[[ Material to process open ]]
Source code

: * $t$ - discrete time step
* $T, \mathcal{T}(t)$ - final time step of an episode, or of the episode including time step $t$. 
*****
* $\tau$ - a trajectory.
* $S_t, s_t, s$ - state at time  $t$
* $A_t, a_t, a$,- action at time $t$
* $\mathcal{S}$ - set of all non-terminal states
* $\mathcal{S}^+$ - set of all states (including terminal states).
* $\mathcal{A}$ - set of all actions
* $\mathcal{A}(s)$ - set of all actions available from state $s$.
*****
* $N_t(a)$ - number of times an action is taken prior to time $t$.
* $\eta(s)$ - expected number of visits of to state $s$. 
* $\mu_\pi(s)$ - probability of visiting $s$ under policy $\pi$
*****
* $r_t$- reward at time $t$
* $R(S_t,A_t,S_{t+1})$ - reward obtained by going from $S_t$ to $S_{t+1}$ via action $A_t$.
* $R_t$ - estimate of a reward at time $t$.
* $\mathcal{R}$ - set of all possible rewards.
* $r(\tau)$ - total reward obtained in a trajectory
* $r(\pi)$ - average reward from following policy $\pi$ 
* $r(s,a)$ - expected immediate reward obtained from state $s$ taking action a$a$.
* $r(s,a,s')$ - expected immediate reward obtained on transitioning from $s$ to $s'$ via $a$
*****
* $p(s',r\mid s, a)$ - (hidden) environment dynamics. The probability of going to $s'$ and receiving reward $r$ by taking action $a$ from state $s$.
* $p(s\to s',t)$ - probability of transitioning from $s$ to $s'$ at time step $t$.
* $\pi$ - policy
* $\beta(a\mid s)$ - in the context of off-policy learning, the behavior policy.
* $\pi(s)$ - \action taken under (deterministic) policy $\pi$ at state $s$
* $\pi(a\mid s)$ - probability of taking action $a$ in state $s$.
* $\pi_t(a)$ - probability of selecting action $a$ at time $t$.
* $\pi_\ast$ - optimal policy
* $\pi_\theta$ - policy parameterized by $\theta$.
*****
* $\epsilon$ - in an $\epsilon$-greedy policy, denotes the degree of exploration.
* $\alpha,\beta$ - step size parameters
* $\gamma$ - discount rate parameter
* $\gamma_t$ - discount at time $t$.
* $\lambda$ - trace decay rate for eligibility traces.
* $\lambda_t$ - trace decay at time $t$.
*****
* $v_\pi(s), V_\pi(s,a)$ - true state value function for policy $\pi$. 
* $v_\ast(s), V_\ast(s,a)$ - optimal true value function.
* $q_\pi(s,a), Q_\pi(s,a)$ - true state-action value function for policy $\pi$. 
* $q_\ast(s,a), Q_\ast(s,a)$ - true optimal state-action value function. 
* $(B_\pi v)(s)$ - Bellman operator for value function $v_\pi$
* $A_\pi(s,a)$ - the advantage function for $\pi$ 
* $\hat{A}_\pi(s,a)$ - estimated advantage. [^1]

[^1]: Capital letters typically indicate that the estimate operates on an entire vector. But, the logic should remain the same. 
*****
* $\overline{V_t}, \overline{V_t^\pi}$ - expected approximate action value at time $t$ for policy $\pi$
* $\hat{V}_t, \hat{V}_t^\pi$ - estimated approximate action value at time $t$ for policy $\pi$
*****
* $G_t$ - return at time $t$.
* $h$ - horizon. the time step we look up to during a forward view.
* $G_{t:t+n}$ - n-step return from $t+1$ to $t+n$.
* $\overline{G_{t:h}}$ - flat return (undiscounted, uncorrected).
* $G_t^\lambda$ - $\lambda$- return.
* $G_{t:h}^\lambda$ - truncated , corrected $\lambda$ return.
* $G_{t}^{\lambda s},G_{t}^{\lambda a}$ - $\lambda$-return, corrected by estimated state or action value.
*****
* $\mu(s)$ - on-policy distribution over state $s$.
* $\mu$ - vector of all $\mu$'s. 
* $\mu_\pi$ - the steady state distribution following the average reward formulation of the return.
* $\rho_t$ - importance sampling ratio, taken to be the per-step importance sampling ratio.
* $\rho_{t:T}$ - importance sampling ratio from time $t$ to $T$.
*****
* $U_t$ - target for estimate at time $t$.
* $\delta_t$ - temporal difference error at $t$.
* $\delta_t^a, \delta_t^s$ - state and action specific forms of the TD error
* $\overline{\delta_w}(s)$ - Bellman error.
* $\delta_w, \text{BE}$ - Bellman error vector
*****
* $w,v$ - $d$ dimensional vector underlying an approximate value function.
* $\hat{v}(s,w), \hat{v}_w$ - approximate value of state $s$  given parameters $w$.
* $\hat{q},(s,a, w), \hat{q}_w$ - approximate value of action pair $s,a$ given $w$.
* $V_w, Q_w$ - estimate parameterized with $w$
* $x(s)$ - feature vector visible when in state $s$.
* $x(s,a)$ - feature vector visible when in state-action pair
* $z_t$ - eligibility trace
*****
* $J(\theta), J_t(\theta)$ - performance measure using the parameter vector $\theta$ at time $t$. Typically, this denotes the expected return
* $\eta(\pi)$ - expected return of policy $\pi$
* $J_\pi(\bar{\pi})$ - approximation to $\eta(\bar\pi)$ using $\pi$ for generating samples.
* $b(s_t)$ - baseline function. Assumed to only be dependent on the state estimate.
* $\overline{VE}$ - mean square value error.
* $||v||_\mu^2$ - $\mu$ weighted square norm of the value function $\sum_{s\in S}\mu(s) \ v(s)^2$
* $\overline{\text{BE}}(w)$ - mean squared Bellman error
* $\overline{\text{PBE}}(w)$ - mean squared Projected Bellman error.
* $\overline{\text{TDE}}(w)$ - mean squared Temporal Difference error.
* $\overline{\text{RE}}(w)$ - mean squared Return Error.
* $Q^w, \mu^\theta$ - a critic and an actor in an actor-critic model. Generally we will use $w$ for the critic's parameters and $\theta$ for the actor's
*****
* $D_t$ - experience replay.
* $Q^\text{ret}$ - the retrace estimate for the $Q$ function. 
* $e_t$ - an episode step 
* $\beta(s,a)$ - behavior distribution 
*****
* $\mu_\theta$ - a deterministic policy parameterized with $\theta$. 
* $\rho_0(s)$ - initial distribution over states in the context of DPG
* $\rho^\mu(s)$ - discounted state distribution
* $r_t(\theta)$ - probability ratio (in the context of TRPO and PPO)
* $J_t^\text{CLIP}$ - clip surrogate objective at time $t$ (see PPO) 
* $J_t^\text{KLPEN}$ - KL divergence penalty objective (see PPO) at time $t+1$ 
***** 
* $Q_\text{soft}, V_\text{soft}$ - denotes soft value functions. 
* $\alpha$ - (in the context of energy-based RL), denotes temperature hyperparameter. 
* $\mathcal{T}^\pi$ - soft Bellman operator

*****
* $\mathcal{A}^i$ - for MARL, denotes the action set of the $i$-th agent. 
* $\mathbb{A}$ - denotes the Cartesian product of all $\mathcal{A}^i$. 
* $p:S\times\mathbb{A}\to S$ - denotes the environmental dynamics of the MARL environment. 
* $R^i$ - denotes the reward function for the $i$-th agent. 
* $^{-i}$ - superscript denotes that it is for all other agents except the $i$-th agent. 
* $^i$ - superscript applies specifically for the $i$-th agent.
[[ Material to process closed ]]
#### What the task asks:
If a line in the records contains the word "deterministic", copy it out.

#### Completed task:
* $\pi(s)$ - \action taken under (deterministic) policy $\pi$ at state $s$
* $\mu_\theta$ - a deterministic policy parameterized with $\theta$. 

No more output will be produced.